Are we (or the 53 representatives, 11 senators and Gov. Shumlin) to believe that day care providers under the state employees union will see higher wages, health care coverage and state pension benefits with no cost increase to the state taxpayers or private users? Really? And, if not, how that does work in a budget year in which the governor and Legislature are seeking ways to cut $175 million in expenses? From a fiscal perspective, the lack of discussion of increased cost is a glaring omission that should put a screeching halt to any further momentum and make current supporters — of whom several are from Addison County — take a hard look at the bill’s consequences.

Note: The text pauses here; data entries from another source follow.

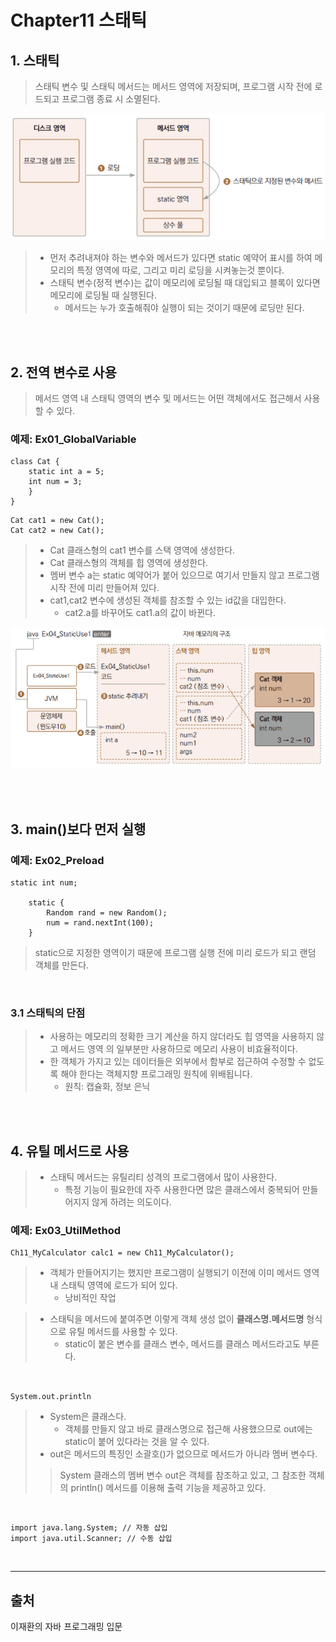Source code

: # Chapter11 스태틱

## 1. 스태틱

> 스태틱 변수 및 스태틱 메서드는 메서드 영역에 저장되며, 프로그램 시작 전에 로드되고 프로그램 종료 시 소멸된다.

![img.png](img.png)

> - 먼저 추려내져야 하는 변수와 메서드가 있다면 static 예약어 표시를 하여 메모리의 특정 영역에 따로, 그리고 미리 로딩을 시켜놓는것 뿐이다.
> - 스태틱 변수(정적 변수)는 값이 메모리에 로딩될 때 대입되고 블록이 있다면 메모리에 로딩될 때 실행된다.
>   - 메서드는 누가 호출해줘야 실행이 되는 것이기 때문에 로딩만 된다.

<br>
<br>

## 2. 전역 변수로 사용

> 메서드 영역 내 스태틱 영역의 변수 및 메서드는 어떤 객체에서도 접근해서 사용할 수 있다.

### 예제: Ex01_GlobalVariable

```
class Cat {
    static int a = 5;
    int num = 3;
    }
}
```

```
Cat cat1 = new Cat();
Cat cat2 = new Cat();
```
> - Cat 클래스형의 cat1 변수를 스택 영역에 생성한다.
> - Cat 클래스형의 객체를 힙 영역에 생성한다.
> - 멤버 변수 a는 static 예약어가 붙어 있으므로 여기서 만들지 않고 프로그램 시작 전에 미리 만들어져 있다.
> - cat1,cat2 변수에 생성된 객체를 참조할 수 있는 id값을 대입한다.
>   - cat2.a를 바꾸어도 cat1.a의 값이 바뀐다.

![img_1.png](img_1.png)

<br>
<br>

## 3. main()보다 먼저 실행

### 예제: Ex02_Preload

```
static int num;

    static {
        Random rand = new Random();
        num = rand.nextInt(100);
    }
```
> static으로 지정한 영역이기 때문에 프로그램 실행 전에 미리 로드가 되고 랜덤 객체를 만든다.

<br>

### 3.1 스태틱의 단점
> - 사용하는 메모리의 정확한 크기 계산을 하지 않더라도 힙 영역을 사용하지 않고 메서드 영역 의 일부분만 사용하므로 메모리 사용이 비효율적이다.
> - 한 객체가 가지고 있는 데이터들은 외부에서 함부로 접근하여 수정할 수 없도록 해야 한다는 객체지향 프로그래밍 원칙에 위배됩니다.
>   - 원칙: 캡슐화, 정보 은닉

<br>
<br>

## 4. 유틸 메서드로 사용

> - 스태틱 메서드는 유틸리티 성격의 프로그램에서 많이 사용한다.
>   - 특정 기능이 필요한데 자주 사용한다면 많은 클래스에서 중복되어 만들어지지 않게 하려는 의도이다.

### 예제: Ex03_UtilMethod
```
Ch11_MyCalculator calc1 = new Ch11_MyCalculator();
```
> - 객체가 만들어지기는 했지만 프로그램이 실행되기 이전에 이미 메서드 영역 내 스태틱 영역에 로드가 되어 있다.
>   - 낭비적인 작업

> - 스태틱을 메서드에 붙여주면 이렇게 객체 생성 없이 **클래스명.메서드명** 형식으로 유틸 메서드를 사용할 수 있다.
>   - static이 붙은 변수를 클래스 변수, 메서드를 클래스 메서드라고도 부른다.

<br>

```System.out.println```
> - System은 클래스다.
>   - 객체를 만들지 않고 바로 클래스명으로 접근해 사용했으므로 out에는 static이 붙어 있다라는 것을 알 수 있다.
> - out은 메서드의 특징인 소괄호()가 없으므로 메서드가 아니라 멤버 변수다.
>> System 클래스의 멤버 변수 out은 객체를 참조하고 있고, 그 참조한 객체의 println() 메서드를 이용해 출력 기능을 제공하고 있다.

<br>

```
import java.lang.System; // 자동 삽입
import java.util.Scanner; // 수동 삽입
```

<br>
<hr>

## 출처
이재환의 자바 프로그래밍 입문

Furthermore, the bill’s thrust — to increase the professionalism of day care providers — may be creating a wasteful parallel system that our existing schools may be better able to provide. If the goal is to create more professional pre-K care and education of our youth, why not channel those programs into our existing school systems where courses can be better integrated and coordination is infinitely easier?
Finally, it’s important to ask where the money might come from to pay for increased wages, health care benefits and a state pension for the state’s day care providers (within the school system or outside it)? Since there is no budget surplus, the most logical source would be an addition to the property tax, in addition to higher fees for those middle-to-high income day care users not subsidized by the state. If that’s the intent, perhaps supporters of the bill should tell their fellow taxpayers.
With all that is missing from this bill, what becomes clear is that the bill’s intent is more to unionize day care providers than improve early education to Vermont’s children. That glaring weakness needs to be rectified soon, or legislators need to start anew with a bill that does not put the cart before the horse: In other words, propose a bill that first seeks to improve early education programs and then add the possibility of unionizing day care providers, but only if it improves the outcomes and if costs can be contained.